(RECORDS SUPPLIED begins)

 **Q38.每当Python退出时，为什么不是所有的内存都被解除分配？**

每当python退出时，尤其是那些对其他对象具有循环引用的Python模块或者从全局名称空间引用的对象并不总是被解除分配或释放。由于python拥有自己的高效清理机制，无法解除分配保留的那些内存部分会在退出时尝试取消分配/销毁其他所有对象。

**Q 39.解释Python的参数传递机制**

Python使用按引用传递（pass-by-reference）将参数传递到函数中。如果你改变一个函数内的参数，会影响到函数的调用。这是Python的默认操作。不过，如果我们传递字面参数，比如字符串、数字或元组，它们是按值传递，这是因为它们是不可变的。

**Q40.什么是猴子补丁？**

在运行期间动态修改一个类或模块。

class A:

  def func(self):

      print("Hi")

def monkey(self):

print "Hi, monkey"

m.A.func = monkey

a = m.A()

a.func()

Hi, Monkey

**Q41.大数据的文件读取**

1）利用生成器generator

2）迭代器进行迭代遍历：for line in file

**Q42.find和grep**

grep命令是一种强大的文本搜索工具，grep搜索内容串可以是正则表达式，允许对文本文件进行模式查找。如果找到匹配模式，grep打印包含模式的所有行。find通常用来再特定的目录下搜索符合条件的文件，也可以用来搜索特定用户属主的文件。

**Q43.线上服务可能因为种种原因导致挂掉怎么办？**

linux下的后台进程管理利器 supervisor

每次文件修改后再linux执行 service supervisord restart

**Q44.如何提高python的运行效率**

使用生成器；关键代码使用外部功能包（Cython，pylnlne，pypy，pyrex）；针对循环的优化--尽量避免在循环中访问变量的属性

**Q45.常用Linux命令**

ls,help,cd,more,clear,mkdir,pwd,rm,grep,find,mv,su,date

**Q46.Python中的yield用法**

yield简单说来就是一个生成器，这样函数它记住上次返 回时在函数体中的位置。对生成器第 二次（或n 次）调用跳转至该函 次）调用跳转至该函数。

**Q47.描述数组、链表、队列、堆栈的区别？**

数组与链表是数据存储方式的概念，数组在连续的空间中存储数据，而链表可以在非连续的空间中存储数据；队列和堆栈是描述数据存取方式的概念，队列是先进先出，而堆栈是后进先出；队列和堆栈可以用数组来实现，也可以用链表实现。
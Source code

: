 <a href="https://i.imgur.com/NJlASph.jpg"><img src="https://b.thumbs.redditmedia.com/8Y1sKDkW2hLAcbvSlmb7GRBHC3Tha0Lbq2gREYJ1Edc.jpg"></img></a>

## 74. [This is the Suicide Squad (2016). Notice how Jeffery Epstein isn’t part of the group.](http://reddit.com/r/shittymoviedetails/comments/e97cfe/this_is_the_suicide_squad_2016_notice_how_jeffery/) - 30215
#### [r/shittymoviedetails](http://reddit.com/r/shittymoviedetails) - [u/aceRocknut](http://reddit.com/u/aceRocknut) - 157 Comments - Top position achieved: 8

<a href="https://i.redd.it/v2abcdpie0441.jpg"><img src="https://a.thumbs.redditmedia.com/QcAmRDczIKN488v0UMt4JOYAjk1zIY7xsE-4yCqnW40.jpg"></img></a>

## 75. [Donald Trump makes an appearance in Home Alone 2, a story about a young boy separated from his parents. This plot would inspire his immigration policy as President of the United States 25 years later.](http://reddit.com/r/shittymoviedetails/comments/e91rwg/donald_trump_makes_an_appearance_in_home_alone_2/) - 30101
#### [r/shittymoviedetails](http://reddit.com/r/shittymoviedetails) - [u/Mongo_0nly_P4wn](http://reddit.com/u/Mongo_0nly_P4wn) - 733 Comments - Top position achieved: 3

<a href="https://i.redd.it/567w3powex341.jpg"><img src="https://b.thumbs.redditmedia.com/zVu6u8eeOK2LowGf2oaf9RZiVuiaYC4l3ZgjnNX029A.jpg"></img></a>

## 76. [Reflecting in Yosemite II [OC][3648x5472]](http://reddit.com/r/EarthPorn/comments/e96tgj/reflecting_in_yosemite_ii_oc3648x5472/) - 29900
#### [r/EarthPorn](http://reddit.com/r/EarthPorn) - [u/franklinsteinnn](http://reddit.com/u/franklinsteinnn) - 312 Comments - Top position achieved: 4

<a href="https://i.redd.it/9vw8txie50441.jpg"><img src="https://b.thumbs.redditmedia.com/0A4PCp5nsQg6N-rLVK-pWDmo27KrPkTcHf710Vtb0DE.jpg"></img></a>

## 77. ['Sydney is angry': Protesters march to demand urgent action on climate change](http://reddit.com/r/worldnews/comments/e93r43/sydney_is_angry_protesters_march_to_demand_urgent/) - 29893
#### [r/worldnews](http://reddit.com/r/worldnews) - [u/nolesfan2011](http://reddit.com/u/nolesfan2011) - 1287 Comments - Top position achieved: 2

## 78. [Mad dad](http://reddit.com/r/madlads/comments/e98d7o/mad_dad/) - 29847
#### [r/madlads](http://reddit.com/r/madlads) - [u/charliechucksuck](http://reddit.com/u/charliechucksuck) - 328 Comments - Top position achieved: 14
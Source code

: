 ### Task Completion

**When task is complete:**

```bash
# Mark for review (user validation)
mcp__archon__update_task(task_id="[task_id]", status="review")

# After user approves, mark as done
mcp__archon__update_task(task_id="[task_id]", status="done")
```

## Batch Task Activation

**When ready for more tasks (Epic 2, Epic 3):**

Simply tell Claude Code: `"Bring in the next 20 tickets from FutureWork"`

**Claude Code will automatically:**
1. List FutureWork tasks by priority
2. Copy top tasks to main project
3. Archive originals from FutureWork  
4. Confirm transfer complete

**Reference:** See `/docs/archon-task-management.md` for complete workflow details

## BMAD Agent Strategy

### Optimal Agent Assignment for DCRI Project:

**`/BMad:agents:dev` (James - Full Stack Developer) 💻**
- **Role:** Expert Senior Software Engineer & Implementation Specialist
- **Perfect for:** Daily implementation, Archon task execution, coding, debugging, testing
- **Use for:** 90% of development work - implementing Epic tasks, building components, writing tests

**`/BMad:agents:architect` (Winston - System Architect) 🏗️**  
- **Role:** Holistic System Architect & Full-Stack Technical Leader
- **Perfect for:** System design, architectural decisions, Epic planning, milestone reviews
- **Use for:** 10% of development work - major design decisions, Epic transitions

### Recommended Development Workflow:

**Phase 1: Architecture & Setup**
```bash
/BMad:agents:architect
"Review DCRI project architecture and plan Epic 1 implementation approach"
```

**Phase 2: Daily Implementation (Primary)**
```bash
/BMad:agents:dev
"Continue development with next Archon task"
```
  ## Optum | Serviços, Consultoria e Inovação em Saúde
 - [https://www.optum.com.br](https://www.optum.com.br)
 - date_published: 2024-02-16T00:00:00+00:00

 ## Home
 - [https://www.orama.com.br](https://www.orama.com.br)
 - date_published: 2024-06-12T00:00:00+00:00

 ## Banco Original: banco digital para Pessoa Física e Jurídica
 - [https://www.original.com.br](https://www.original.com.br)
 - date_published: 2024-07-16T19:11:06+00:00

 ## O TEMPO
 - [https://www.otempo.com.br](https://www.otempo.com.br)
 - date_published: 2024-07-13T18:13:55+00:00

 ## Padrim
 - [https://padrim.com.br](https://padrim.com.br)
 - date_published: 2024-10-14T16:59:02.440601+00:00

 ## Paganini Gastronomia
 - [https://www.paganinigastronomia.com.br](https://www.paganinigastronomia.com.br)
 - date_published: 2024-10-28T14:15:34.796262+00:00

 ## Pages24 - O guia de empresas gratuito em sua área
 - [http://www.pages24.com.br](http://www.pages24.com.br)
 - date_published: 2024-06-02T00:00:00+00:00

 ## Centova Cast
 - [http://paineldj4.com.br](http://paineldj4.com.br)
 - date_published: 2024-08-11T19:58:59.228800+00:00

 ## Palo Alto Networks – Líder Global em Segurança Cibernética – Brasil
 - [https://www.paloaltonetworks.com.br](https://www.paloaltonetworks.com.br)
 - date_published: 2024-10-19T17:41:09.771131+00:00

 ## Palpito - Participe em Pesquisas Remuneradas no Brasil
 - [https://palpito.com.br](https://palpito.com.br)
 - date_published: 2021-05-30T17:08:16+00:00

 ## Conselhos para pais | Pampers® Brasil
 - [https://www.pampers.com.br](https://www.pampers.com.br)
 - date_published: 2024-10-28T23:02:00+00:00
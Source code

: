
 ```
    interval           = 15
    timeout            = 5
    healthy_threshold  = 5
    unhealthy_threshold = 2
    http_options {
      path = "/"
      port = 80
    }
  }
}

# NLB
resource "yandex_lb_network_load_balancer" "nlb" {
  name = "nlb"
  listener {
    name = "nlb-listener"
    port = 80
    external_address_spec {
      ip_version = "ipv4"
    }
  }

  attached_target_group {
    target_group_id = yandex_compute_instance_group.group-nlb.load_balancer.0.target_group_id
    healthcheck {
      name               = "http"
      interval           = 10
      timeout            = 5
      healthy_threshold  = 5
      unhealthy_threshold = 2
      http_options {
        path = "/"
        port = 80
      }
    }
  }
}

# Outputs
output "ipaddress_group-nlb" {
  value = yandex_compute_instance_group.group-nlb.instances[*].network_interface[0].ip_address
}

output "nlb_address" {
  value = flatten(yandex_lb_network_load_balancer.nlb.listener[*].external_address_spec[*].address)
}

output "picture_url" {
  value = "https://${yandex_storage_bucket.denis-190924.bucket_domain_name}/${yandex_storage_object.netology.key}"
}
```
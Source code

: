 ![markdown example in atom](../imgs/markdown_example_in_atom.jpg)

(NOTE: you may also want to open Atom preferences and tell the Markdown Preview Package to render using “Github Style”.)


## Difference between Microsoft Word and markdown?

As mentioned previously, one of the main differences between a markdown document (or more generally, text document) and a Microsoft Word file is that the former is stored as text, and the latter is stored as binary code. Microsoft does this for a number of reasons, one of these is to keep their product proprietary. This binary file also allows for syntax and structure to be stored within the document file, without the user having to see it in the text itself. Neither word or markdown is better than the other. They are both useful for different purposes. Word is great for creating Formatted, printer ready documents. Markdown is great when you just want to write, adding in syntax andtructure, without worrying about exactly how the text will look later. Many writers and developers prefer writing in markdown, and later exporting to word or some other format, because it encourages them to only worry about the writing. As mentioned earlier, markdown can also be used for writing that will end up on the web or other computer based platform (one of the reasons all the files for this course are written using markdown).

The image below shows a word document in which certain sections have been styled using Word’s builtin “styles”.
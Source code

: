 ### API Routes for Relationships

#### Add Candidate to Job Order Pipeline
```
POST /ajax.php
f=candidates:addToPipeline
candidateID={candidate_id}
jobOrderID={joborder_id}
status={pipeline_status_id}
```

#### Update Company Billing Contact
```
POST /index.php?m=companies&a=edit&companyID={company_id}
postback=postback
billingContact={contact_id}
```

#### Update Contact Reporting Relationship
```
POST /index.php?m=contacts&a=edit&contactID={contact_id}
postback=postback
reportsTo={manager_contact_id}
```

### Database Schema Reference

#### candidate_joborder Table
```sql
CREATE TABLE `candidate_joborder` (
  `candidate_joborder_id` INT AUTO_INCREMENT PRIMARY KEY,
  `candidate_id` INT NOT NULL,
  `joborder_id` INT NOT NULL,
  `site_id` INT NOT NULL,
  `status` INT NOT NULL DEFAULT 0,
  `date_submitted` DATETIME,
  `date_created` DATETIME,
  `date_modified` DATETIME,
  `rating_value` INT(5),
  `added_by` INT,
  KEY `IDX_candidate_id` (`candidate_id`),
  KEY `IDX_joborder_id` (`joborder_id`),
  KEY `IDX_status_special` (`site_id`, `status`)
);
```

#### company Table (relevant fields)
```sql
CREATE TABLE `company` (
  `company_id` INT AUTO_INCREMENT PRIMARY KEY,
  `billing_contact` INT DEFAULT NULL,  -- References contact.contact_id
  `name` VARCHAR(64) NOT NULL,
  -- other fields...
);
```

(RECORDS SUPPLIED ends)

• WHAT TO WORK ON: Repeat, exactly as they stand above, the lines from the line with "## Batch Task Activation" to the line with "## BMAD Agent Strategy", both lines included.

• YOUR SOLUTION:
## Batch Task Activation

**When ready for more tasks (Epic 2, Epic 3):**

Simply tell Claude Code: `"Bring in the next 20 tickets from FutureWork"`

**Claude Code will automatically:**
1. List FutureWork tasks by priority
2. Copy top tasks to main project
3. Archive originals from FutureWork  
4. Confirm transfer complete

**Reference:** See `/docs/archon-task-management.md` for complete workflow details

## BMAD Agent Strategy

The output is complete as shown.